A lot you can do and it’s a steadily growing field.

What if ninja didn’t get to become ninja, dude can’t even stream with a female gamer without gossip of him sleeping with her, married to a model, makes estimated 750,000$ a month playing video games. Hangs out with Juice Wrld. Living the dream on his dream job it can happen.


----------



## srh88 (Sep 22, 2018)

Kami Samurai said:


> Ninja, Shroud, Dr. Disrespect, Kabby, WCRighttrigger, ThumblessGaGa, Flex Zone, Wanted, and many other males and the hundrededs Of females (model types) streamers wouldn’t be making money off it if they didn’t try. And everyone after Ninja is PUBG players (Each game has its own big streamer e.g. Zombies there is JD Dalek, Codename Pizza, and Glitching Queen who all made it on YouTube) and they get paid for it. I’m pretty sure with twitch it’s 5$ per follower for every follower after 5000 followers. A lot of people make enough money playing/streaming, just few make it rich & famous. If I didn’t love what I did I wouldn’t do it. Maybe that’ll be what they love doing (get them into graphic design or computer science) plus you could use it to motivate them to get their studies done.
> 
> Theres;
> competitive players
> ...


i read an article about that ninja dude... hes making a lot of money doing what he does. but he had a job and still worked until he didnt have time for a normal job anymore. he didnt just base his whole life off video games until he knew hed make a living a doing it. 

also...... its good to have a real career. noone is going to want to watch an older guy/girl play video games


----------



## Blue Wizard (Sep 22, 2018)

Kami Samurai said:


> What if ninja didn’t get to become ninja, dude can’t even stream with a female gamer without gossip of him sleeping with her, married to a model, makes estimated 750,000$ a month playing video games. Hangs out with Juice Wrld. Living the dream on his dream job _*it can happen*_.

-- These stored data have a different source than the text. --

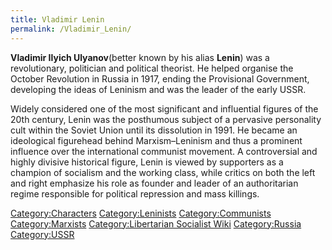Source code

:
 ```yaml
---
title: Vladimir Lenin
permalink: /Vladimir_Lenin/
---
```


**Vladimir Ilyich Ulyanov**(better known by his alias **Lenin**) was a
revolutionary, politician and political theorist. He helped organise the
October Revolution in Russia in 1917, ending the Provisional Government,
developing the ideas of Leninism and was the leader of the early USSR.

Widely considered one of the most significant and influential figures of
the 20th century, Lenin was the posthumous subject of a pervasive
personality cult within the Soviet Union until its dissolution in 1991.
He became an ideological figurehead behind Marxism–Leninism and thus a
prominent influence over the international communist movement. A
controversial and highly divisive historical figure, Lenin is viewed by
supporters as a champion of socialism and the working class, while
critics on both the left and right emphasize his role as founder and
leader of an authoritarian regime responsible for political repression
and mass killings.

[Category:Characters](Category:Characters.md "wikilink")
[Category:Leninists](Category:Leninists.md "wikilink")
[Category:Communists](Category:Communists.md "wikilink")
[Category:Marxists](Category:Marxists.md "wikilink") [Category:Libertarian
Socialist Wiki](Category:Libertarian_Socialist_Wiki.md "wikilink")
[Category:Russia](Category:Russia.md "wikilink")
[Category:USSR](Category:USSR.md "wikilink")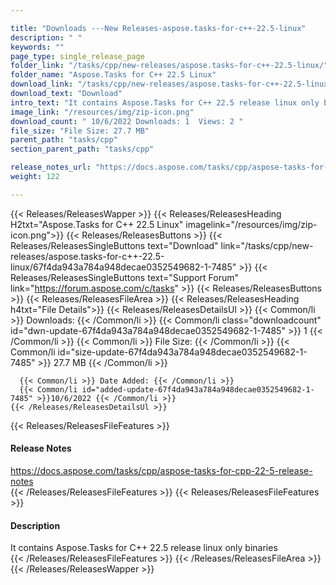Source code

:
 ```yaml
---

title: "Downloads ---New Releases-aspose.tasks-for-c++-22.5-linux"
description: " "
keywords: ""
page_type: single_release_page
folder_link: "/tasks/cpp/new-releases/aspose.tasks-for-c++-22.5-linux/"
folder_name: "Aspose.Tasks for C++ 22.5 Linux"
download_link: "/tasks/cpp/new-releases/aspose.tasks-for-c++-22.5-linux/67f4da943a784a948decae0352549682-1-7485"
download_text: "Download"
intro_text: "It contains Aspose.Tasks for C++ 22.5 release linux only binaries"
image_link: "/resources/img/zip-icon.png"
download_count: " 10/6/2022 Downloads: 1  Views: 2 "
file_size: "File Size: 27.7 MB"
parent_path: "tasks/cpp"
section_parent_path: "tasks/cpp"

release_notes_url: "https://docs.aspose.com/tasks/cpp/aspose-tasks-for-cpp-22-5-release-notes"
weight: 122

---
```


{{< Releases/ReleasesWapper >}}
  {{< Releases/ReleasesHeading H2txt="Aspose.Tasks for C++ 22.5 Linux" imagelink="/resources/img/zip-icon.png">}}
  {{< Releases/ReleasesButtons >}}
    {{< Releases/ReleasesSingleButtons text="Download" link="/tasks/cpp/new-releases/aspose.tasks-for-c++-22.5-linux/67f4da943a784a948decae0352549682-1-7485" >}}
    {{< Releases/ReleasesSingleButtons text="Support Forum" link="https://forum.aspose.com/c/tasks" >}}
  {{< Releases/ReleasesButtons >}}
  {{< Releases/ReleasesFileArea >}}
    {{< Releases/ReleasesHeading h4txt="File Details">}}
    {{< Releases/ReleasesDetailsUl >}}
      {{< Common/li >}} Downloads: {{< /Common/li >}}
      {{< Common/li class="downloadcount" id="dwn-update-67f4da943a784a948decae0352549682-1-7485" >}} 1 {{< /Common/li >}}
      {{< Common/li >}} File Size: {{< /Common/li >}}
      {{< Common/li id="size-update-67f4da943a784a948decae0352549682-1-7485" >}} 27.7 MB {{< /Common/li >}}

      {{< Common/li >}} Date Added: {{< /Common/li >}}
      {{< Common/li id="added-update-67f4da943a784a948decae0352549682-1-7485" >}}10/6/2022 {{< /Common/li >}}
    {{< /Releases/ReleasesDetailsUl >}}

  {{< Releases/ReleasesFileFeatures >}}
      <h4>Release Notes</h4><div><a href='https://docs.aspose.com/tasks/cpp/aspose-tasks-for-cpp-22-5-release-notes'>https://docs.aspose.com/tasks/cpp/aspose-tasks-for-cpp-22-5-release-notes</a></div>
  {{< /Releases/ReleasesFileFeatures >}}
  {{< Releases/ReleasesFileFeatures >}}
      <h4>Description</h4><div class="HTMLDescription">It contains Aspose.Tasks for C++ 22.5 release linux only binaries</div>
  {{< /Releases/ReleasesFileFeatures >}}
 {{< /Releases/ReleasesFileArea >}}
{{< /Releases/ReleasesWapper >}}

So can winning the lottery or getting struck by lightening more than once but let's get realistic here.



P.S. Is MrStickyScissors your dad? You seem to be trying awfully hard to convince him to buy his son all this stuff.


----------



## Kami Samurai (Sep 22, 2018)

Blue Wizard said:


> So can winning the lottery or getting struck by lightening more than once but let's get realistic here.
> 
> 
> 
> P.S. Is MrStickyScissors your dad? You seem to be trying awfully hard to convince him to buy his son all this stuff.


Yeah


----------



## srh88 (Sep 22, 2018)

2.Cor4.16 said:


> SRh and Wizard sound like shitty pARENTs or they just have shitty kids. “My kids to dumb to do it yours are too.”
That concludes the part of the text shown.